A rooftop solar installation. Image from Solaris Renewables. License CC BY-NC 4.0.
“Green CPEC” and the remaking of Pakistan’s energy map
Under the China–Pakistan Economic Corridor (CPEC), Beijing has helped develop a broad mix of energy projects, ranging from the Karot Hydropower Project to the Quaid-e-Azam Solar Park and the Dawood Wind Farm. Coal has also played a significant role. Of the 21 CPEC energy projects, including those still in development, eight are coal-fired plants, reflecting Pakistan’s long-standing effort to address severe electricity shortages through projects that could be built quickly and operated at scale.
Coal occupies an uneasy place in Pakistan’s energy landscape. Environmental groups warn that expanding coal mining and power generation deepens carbon dependence, worsens pollution, and threatens vulnerable communities, with studies showing that long-term reliance risks locking the country into a high-carbon pathway. Yet coal’s persistence reflects material constraints: Pakistan holds one of the world’s largest lignite reserves, offering a domestic alternative to costly fuel imports during recurring power shortages and periods of fiscal stress. Some domestic energy experts argue that, with strong regulation, modern technology, and community safeguards, local coal can serve as a reliable backbone while Pakistan builds toward a cleaner energy future.
This debate captures the central dilemma of the country with weak economic stability, like Pakistan, and its energy trilemma, where security, affordability, and sustainability often pull in different directions.
This is where the contradiction in China’s energy footprint in Pakistan becomes impossible to ignore. Beijing presents itself as a global leader in renewable technology and increasingly frames its overseas investments as part of a global green transition, yet some of its most influential projects in Pakistan were built on coal — the very fuel it now urges the world to move beyond. The result is a dual legacy: China is simultaneously the country enabling Pakistan’s solar boom and the country whose earlier coal investments continue to shape the power system’s financial and environmental burdens. This is the uncomfortable contradiction at the center of the so-called “Green CPEC”: China’s green technology is enabling a transition, but China’s earlier coal-heavy investments restrict the government’s ability to deepen that transition.
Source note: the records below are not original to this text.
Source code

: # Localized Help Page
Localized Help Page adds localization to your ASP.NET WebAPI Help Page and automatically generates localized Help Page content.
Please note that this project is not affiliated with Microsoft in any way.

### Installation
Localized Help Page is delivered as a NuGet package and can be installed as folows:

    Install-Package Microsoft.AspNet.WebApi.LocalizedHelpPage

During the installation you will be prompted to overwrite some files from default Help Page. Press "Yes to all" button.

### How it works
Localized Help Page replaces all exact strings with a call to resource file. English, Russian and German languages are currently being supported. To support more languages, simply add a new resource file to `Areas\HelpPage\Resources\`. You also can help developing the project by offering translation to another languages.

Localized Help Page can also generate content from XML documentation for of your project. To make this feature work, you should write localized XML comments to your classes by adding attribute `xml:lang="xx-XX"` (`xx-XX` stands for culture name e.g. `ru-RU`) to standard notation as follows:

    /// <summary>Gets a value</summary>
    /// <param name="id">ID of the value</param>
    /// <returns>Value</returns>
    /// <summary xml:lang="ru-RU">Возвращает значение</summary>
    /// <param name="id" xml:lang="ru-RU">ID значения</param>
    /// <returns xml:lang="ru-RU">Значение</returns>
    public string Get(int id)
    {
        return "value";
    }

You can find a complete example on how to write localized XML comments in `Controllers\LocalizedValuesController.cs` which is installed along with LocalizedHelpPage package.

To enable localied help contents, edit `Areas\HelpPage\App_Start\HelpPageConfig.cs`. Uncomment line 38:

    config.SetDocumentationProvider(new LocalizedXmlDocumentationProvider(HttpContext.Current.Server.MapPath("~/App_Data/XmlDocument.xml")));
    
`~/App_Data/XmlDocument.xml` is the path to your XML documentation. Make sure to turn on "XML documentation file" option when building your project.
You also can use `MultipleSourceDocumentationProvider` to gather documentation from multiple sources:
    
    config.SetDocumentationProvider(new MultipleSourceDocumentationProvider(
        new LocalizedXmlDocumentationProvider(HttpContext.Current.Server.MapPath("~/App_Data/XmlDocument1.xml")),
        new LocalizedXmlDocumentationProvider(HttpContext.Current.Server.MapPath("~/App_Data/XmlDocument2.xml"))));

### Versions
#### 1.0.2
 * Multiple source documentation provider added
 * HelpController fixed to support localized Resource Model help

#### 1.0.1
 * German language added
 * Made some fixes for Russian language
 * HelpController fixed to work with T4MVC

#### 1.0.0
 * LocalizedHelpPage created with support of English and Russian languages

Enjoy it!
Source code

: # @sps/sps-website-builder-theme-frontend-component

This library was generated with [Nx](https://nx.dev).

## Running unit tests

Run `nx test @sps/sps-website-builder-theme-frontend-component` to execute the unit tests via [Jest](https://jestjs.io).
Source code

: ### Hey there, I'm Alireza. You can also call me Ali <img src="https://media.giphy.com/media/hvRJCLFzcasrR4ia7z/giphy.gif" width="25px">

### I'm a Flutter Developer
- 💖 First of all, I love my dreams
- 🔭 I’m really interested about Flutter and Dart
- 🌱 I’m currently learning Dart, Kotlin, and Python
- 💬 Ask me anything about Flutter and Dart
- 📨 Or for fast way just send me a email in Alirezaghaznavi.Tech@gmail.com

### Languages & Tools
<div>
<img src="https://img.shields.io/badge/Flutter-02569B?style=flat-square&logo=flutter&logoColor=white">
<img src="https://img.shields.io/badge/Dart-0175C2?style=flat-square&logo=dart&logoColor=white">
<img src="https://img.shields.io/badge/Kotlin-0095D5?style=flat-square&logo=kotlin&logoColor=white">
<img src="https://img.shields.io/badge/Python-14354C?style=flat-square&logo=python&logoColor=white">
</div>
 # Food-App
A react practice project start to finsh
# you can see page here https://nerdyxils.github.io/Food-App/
This tension sets the stage for the narrative now promoted by both governments to take action. In recent years, Chinese and Pakistani officials have rebranded this infrastructure shift as “Green CPEC.” The messaging suggests an evolutionary turn from coal-oriented development to a low-carbon partnership.
On paper, this turn aligns with climate justice principles: improving access to clean energy, lowering generation costs, and reducing dependence on imported fossil fuels.
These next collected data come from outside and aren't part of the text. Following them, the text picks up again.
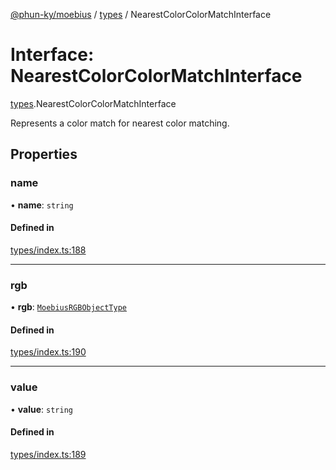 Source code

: [@phun-ky/moebius](../README.md) / [types](../modules/types.md) / NearestColorColorMatchInterface

# Interface: NearestColorColorMatchInterface

[types](../modules/types.md).NearestColorColorMatchInterface

Represents a color match for nearest color matching.

## Properties

### name

• **name**: `string`

#### Defined in

[types/index.ts:188](https://github.com/phun-ky/moebius/blob/main/src/types/index.ts#L188)

___

### rgb

• **rgb**: [`MoebiusRGBObjectType`](../modules/types.md#moebiusrgbobjecttype)

#### Defined in

[types/index.ts:190](https://github.com/phun-ky/moebius/blob/main/src/types/index.ts#L190)

___

### value

• **value**: `string`

#### Defined in

[types/index.ts:189](https://github.com/phun-ky/moebius/blob/main/src/types/index.ts#L189)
In practice, the picture is more complicated.
Chinese solar: Liberation and dependency in one package
The spread of inexpensive Chinese solar panels has been transformative for the Global South, Pakistan included. Villages that endured hours-long blackouts can now run fans, pumps, and small appliances. Urban households can survive heatwaves without relying solely on an unstable grid. Mosques, farms, schools, and even wedding dowries now include Chinese-made panels.
Solar has become both a survival mechanism and a status symbol.
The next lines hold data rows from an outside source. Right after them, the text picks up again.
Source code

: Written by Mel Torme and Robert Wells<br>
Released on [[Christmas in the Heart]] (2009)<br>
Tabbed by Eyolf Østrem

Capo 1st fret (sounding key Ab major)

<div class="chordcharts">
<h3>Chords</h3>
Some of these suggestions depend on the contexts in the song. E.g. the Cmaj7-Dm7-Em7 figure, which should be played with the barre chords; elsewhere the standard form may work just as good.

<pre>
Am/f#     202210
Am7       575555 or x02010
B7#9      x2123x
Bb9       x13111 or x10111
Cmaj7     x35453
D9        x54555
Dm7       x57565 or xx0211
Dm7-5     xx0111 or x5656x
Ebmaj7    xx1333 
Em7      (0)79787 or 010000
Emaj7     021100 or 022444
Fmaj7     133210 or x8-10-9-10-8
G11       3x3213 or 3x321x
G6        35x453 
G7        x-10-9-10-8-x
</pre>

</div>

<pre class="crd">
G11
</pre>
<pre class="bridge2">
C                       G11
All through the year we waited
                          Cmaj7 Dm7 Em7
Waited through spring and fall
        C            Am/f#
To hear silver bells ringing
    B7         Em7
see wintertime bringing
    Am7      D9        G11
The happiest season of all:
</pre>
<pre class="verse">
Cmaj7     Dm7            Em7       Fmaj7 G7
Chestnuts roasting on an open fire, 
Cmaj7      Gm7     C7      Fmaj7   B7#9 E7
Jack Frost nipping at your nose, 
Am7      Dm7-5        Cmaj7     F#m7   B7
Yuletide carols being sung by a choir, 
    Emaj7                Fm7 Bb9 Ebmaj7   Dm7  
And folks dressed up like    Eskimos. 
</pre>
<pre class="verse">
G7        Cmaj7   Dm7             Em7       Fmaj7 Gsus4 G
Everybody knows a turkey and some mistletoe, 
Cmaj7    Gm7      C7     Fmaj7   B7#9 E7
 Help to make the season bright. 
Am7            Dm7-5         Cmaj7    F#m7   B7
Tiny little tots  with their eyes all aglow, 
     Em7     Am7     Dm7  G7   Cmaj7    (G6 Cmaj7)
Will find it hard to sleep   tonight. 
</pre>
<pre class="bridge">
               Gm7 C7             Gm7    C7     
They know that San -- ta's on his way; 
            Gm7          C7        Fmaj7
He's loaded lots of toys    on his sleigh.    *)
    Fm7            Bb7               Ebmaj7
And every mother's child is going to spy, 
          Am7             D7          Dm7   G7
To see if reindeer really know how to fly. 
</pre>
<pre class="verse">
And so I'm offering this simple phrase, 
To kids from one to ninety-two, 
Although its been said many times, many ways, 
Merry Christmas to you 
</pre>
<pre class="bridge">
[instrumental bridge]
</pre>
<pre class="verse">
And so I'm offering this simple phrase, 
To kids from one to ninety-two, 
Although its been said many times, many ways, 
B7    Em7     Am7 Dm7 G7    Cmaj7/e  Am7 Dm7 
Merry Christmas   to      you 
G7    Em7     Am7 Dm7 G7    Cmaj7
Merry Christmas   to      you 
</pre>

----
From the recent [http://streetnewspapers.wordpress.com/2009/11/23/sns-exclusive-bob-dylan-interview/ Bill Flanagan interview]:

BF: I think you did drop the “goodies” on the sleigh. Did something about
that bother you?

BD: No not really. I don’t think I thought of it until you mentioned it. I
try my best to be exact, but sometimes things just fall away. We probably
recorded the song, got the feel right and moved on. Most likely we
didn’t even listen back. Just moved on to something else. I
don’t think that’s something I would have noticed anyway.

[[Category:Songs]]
But this shift exposes deeper structural issues. Because Pakistan lacks domestic manufacturing capacity, every solar expansion increases its dependence on imports. Currency depreciation instantly raises costs. A 10 percent tax placed on solar panels in 2024 to protect grid revenue did little to slow demand, yet it underlined a fiscal dilemma: the more people turn to rooftop solar, the more revenue the grid loses.
As rooftop solar spreads across Pakistan, its effect on the national grid has become a point of real contention. Analysts warn that rising self-generation could shrink utility revenue, citing projections that net-metered systems may eventually displace billions of kilowatt-hours of grid sales. Yet officials tell a different story: despite a 173 percent jump in net-metering output last year, the Central Power Purchasing Agency says most solar households still draw roughly the same amount of electricity from the grid during evenings and cloudy months, meaning revenue losses have not yet fully materialized. Solar is already changing consumption patterns, but the financial consequences remain uneven, contested, and deeply tied to tariff design, seasonal variation, and the pace of adoption.
The solar–battery wave and a changing social landscape
A second wave is now underway: affordable Chinese lithium batteries are flooding into Pakistan’s markets. Roughly 68 percent more lithium batteries were exported to Pakistan from China in the first six months of 2025 than during all of 2024, allowing households to store solar electricity for nighttime use. For many families, this is the first time they have enjoyed uninterrupted power.
Energy access is no longer something only the state provides; it is something people build for themselves. This grassroots electrification, enabled almost entirely by Chinese hardware, has shifted the social meaning of energy in Pakistan.
And yet inequality persists. The poorer households, even the urban middle class, cannot afford rooftop systems even when prices fall. Without targeted financing or subsidies, solar becomes a privilege rather than a right.
Pakistan has pledged to generate 60 percent of its electricity from renewable sources by 2030. As of 2023, it had reached 40 percent, including nuclear power, and 26 percent without it, according to Ember. The rapid spread of solar-battery systems offers a potential shortcut toward meeting that goal, often moving faster than large hydropower or wind projects that are frequently slowed by financing gaps, land conflicts, and political delays.

Located close to Jhimpir town of Thatta district, Pakistan, about 100 kilometers northeast of Karachi, Zorlu Enerji Power Project is the first privately owned and financed wind power project in Pakistan, constructed under the Renewable Energy Policy, 2006. Image from Flickr. CC BY-SA 2.0.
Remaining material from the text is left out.